▸ Problem details:
Copy every line that holds the string "CRDs" from the data below.

▸ Records to process:
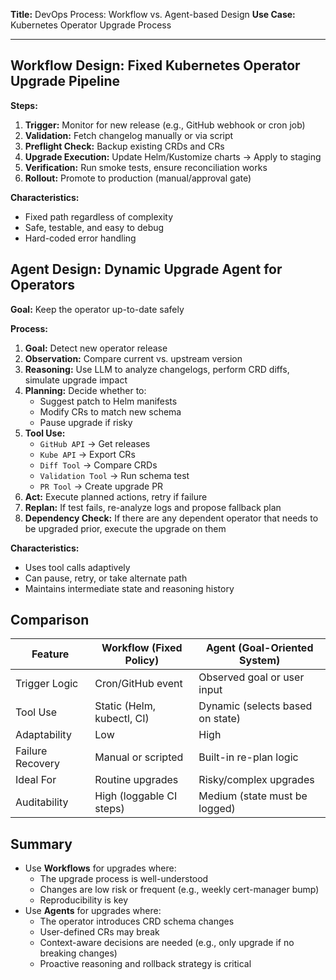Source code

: **Title:** DevOps Process: Workflow vs. Agent-based Design
**Use Case:** Kubernetes Operator Upgrade Process

---

## Workflow Design: Fixed Kubernetes Operator Upgrade Pipeline

**Steps:**
1. **Trigger:** Monitor for new release (e.g., GitHub webhook or cron job)
2. **Validation:** Fetch changelog manually or via script
3. **Preflight Check:** Backup existing CRDs and CRs
4. **Upgrade Execution:** Update Helm/Kustomize charts → Apply to staging
5. **Verification:** Run smoke tests, ensure reconciliation works
6. **Rollout:** Promote to production (manual/approval gate)

**Characteristics:**
* Fixed path regardless of complexity
* Safe, testable, and easy to debug
* Hard-coded error handling

## Agent Design: Dynamic Upgrade Agent for Operators
**Goal:** Keep the operator up-to-date safely

**Process:**
1. **Goal:** Detect new operator release
2. **Observation:** Compare current vs. upstream version
3. **Reasoning:** Use LLM to analyze changelogs, perform CRD diffs, simulate upgrade impact
4. **Planning:** Decide whether to:
   * Suggest patch to Helm manifests
   * Modify CRs to match new schema
   * Pause upgrade if risky
5. **Tool Use:**
   * `GitHub API` → Get releases
   * `Kube API` → Export CRs
   * `Diff Tool` → Compare CRDs
   * `Validation Tool` → Run schema test
   * `PR Tool` → Create upgrade PR
6. **Act:** Execute planned actions, retry if failure
7. **Replan:** If test fails, re-analyze logs and propose fallback plan
8. **Dependency Check:** If there are any dependent operator that needs to be upgraded prior, execute the upgrade on them

**Characteristics:**
* Uses tool calls adaptively
* Can pause, retry, or take alternate path
* Maintains intermediate state and reasoning history

## Comparison

| Feature          | Workflow (Fixed Policy)    | Agent (Goal-Oriented System)     |
| ---------------- | -------------------------- | -------------------------------- |
| Trigger Logic    | Cron/GitHub event          | Observed goal or user input      |
| Tool Use         | Static (Helm, kubectl, CI) | Dynamic (selects based on state) |
| Adaptability     | Low                        | High                             |
| Failure Recovery | Manual or scripted         | Built-in re-plan logic           |
| Ideal For        | Routine upgrades           | Risky/complex upgrades           |
| Auditability     | High (loggable CI steps)   | Medium (state must be logged)    |

## Summary
* Use **Workflows** for upgrades where:
  * The upgrade process is well-understood
  * Changes are low risk or frequent (e.g., weekly cert-manager bump)
  * Reproducibility is key
* Use **Agents** for upgrades where:
  * The operator introduces CRD schema changes
  * User-defined CRs may break
  * Context-aware decisions are needed (e.g., only upgrade if no breaking changes)
  * Proactive reasoning and rollback strategy is critical
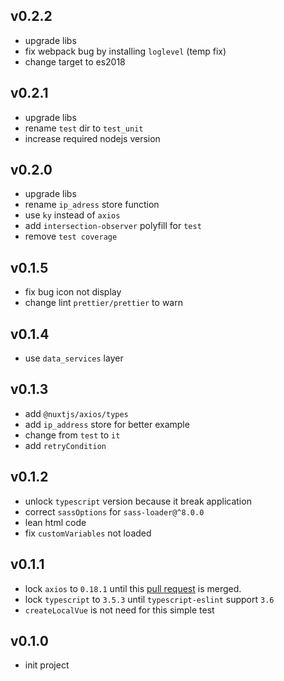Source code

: ## v0.2.2
* upgrade libs
* fix webpack bug by installing `loglevel` (temp fix)
* change target to es2018

## v0.2.1
* upgrade libs
* rename `test` dir to `test_unit`
* increase required nodejs version

## v0.2.0
* upgrade libs
* rename `ip_adress` store function
* use `ky` instead of `axios`
* add `intersection-observer` polyfill for `test`
* remove `test coverage`

## v0.1.5
* fix bug icon not display
* change lint `prettier/prettier` to warn

## v0.1.4
* use `data_services` layer

## v0.1.3
* add `@nuxtjs/axios/types`
* add `ip_address` store for better example
* change from `test` to `it`
* add `retryCondition`

## v0.1.2
* unlock `typescript` version because it break application
* correct `sassOptions` for `sass-loader@^8.0.0`
* lean html code
* fix `customVariables` not loaded

## v0.1.1
* lock `axios` to `0.18.1` until this [pull request](https://github.com/axios/axios/pull/2207) is merged.
* lock `typescript` to `3.5.3` until `typescript-eslint` support `3.6`
* `createLocalVue` is not need for this simple test

## v0.1.0
* init project
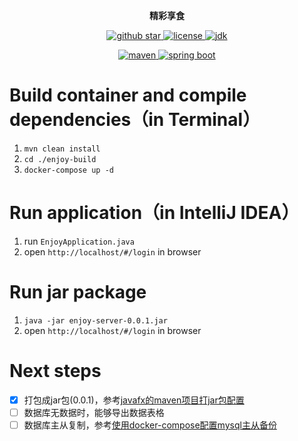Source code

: <p align="center">
	<strong>精彩享食</strong>
</p>
<p align="center">
    <a target="blank" href="https://github.com/Helltractor/enjoy-take-out">
        <img src="https://img.shields.io/github/stars/Helltractor/enjoy-take-out.svg?style=social" alt="github star"/>
    </a>
    <a target="_blank" href="https://opensource.org/licenses/MIT">
        <img src="https://img.shields.io/:license-MIT-blue.svg" alt="license"/>
    </a>
    <a target="_blank" href="https://github.com/Helltractor/Securities-Trading-System">
        <img src='https://img.shields.io/badge/JDK-1.8.0_40+-green.svg' alt='jdk'/>
    </a>
<p/>
<p align="center">
    <a target="blank" href="https://github.com/Helltractor/Securities-Trading-System">
        <img src='https://img.shields.io/badge/Maven-3.9.6-blue.svg' alt='maven'/>
    </a>
    <a target="_blank" href="https://github.com/Helltractor/Securities-Trading-System">
        <img src='https://img.shields.io/badge/Spring%20Boot-2.7.3-green.svg' alt='spring boot'/>
    </a>
</p>

# Build container and compile dependencies（in Terminal）

1. `mvn clean install`
2. `cd ./enjoy-build`
3. `docker-compose up -d`

# Run application（in IntelliJ IDEA）

1. run `EnjoyApplication.java`
2. open `http://localhost/#/login` in browser

# Run jar package

1. `java -jar enjoy-server-0.0.1.jar`
2. open `http://localhost/#/login` in browser

# Next steps

- [x] 打包成jar包(0.0.1)，参考[javafx的maven项目打jar包配置](https://www.bingbaihanji.com/archives/javafxPackagingConfiguration#javafx%E7%9A%84maven%E9%A1%B9%E7%9B%AE%E6%89%93jar%E5%8C%85%E9%85%8D%E7%BD%AE)
- [ ] 数据库无数据时，能够导出数据表格
- [ ] 数据库主从复制，参考[使用docker-compose配置mysql主从备份](https://www.enjoytoday.cn/2024/01/11/%E4%BD%BF%E7%94%A8docker-compose%E9%85%8D%E7%BD%AEmysql%E4%B8%BB%E4%BB%8E%E5%A4%87%E4%BB%BD/)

▸ Your solution:
3. **Preflight Check:** Backup existing CRDs and CRs
   * `Diff Tool` → Compare CRDs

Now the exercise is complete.